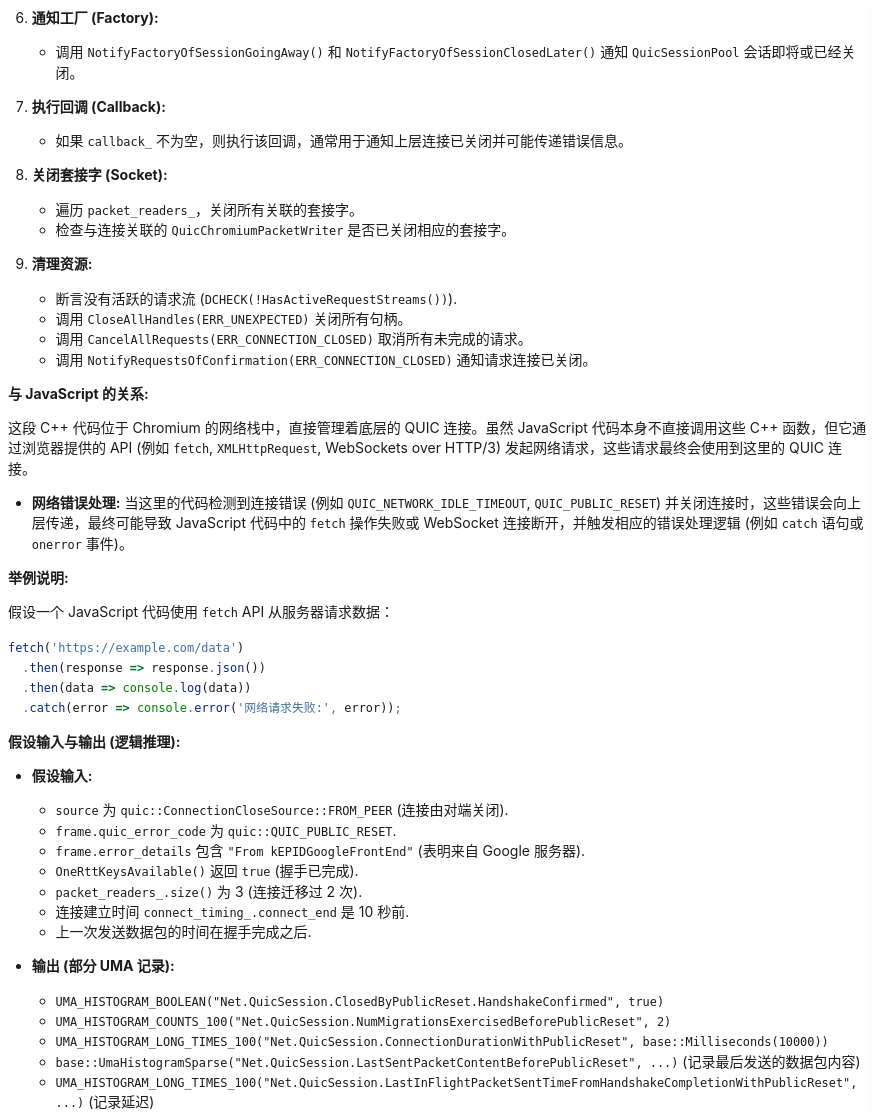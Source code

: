 6. **通知工厂 (Factory):**
   - 调用 `NotifyFactoryOfSessionGoingAway()` 和 `NotifyFactoryOfSessionClosedLater()` 通知 `QuicSessionPool` 会话即将或已经关闭。

7. **执行回调 (Callback):**
   - 如果 `callback_` 不为空，则执行该回调，通常用于通知上层连接已关闭并可能传递错误信息。

8. **关闭套接字 (Socket):**
   - 遍历 `packet_readers_`，关闭所有关联的套接字。
   - 检查与连接关联的 `QuicChromiumPacketWriter` 是否已关闭相应的套接字。

9. **清理资源:**
   - 断言没有活跃的请求流 (`DCHECK(!HasActiveRequestStreams())`).
   - 调用 `CloseAllHandles(ERR_UNEXPECTED)` 关闭所有句柄。
   - 调用 `CancelAllRequests(ERR_CONNECTION_CLOSED)` 取消所有未完成的请求。
   - 调用 `NotifyRequestsOfConfirmation(ERR_CONNECTION_CLOSED)` 通知请求连接已关闭。

**与 JavaScript 的关系:**

这段 C++ 代码位于 Chromium 的网络栈中，直接管理着底层的 QUIC 连接。虽然 JavaScript 代码本身不直接调用这些 C++ 函数，但它通过浏览器提供的 API (例如 `fetch`, `XMLHttpRequest`, WebSockets over HTTP/3) 发起网络请求，这些请求最终会使用到这里的 QUIC 连接。

* **网络错误处理:** 当这里的代码检测到连接错误 (例如 `QUIC_NETWORK_IDLE_TIMEOUT`, `QUIC_PUBLIC_RESET`) 并关闭连接时，这些错误会向上层传递，最终可能导致 JavaScript 代码中的 `fetch` 操作失败或 WebSocket 连接断开，并触发相应的错误处理逻辑 (例如 `catch` 语句或 `onerror` 事件)。

**举例说明:**

假设一个 JavaScript 代码使用 `fetch` API 从服务器请求数据：

```javascript
fetch('https://example.com/data')
  .then(response => response.json())
  .then(data => console.log(data))
  .catch(error => console.error('网络请求失败:', error));
```

**假设输入与输出 (逻辑推理):**

* **假设输入:**
    * `source` 为 `quic::ConnectionCloseSource::FROM_PEER` (连接由对端关闭).
    * `frame.quic_error_code` 为 `quic::QUIC_PUBLIC_RESET`.
    * `frame.error_details` 包含 `"From kEPIDGoogleFrontEnd"` (表明来自 Google 服务器).
    * `OneRttKeysAvailable()` 返回 `true` (握手已完成).
    * `packet_readers_.size()` 为 3 (连接迁移过 2 次).
    * 连接建立时间 `connect_timing_.connect_end` 是 10 秒前.
    * 上一次发送数据包的时间在握手完成之后.

* **输出 (部分 UMA 记录):**
    * `UMA_HISTOGRAM_BOOLEAN("Net.QuicSession.ClosedByPublicReset.HandshakeConfirmed", true)`
    * `UMA_HISTOGRAM_COUNTS_100("Net.QuicSession.NumMigrationsExercisedBeforePublicReset", 2)`
    * `UMA_HISTOGRAM_LONG_TIMES_100("Net.QuicSession.ConnectionDurationWithPublicReset", base::Milliseconds(10000))`
    * `base::UmaHistogramSparse("Net.QuicSession.LastSentPacketContentBeforePublicReset", ...)` (记录最后发送的数据包内容)
    * `UMA_HISTOGRAM_LONG_TIMES_100("Net.QuicSession.LastInFlightPacketSentTimeFromHandshakeCompletionWithPublicReset", ...)` (记录延迟)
────────
▸ TASK STATEMENT
Go through the records and pull out each line that includes the word "frame".

▸ RESULT BELOW
    * `frame.quic_error_code` 为 `quic::QUIC_PUBLIC_RESET`.
    * `frame.error_details` 包含 `"From kEPIDGoogleFrontEnd"` (表明来自 Google 服务器).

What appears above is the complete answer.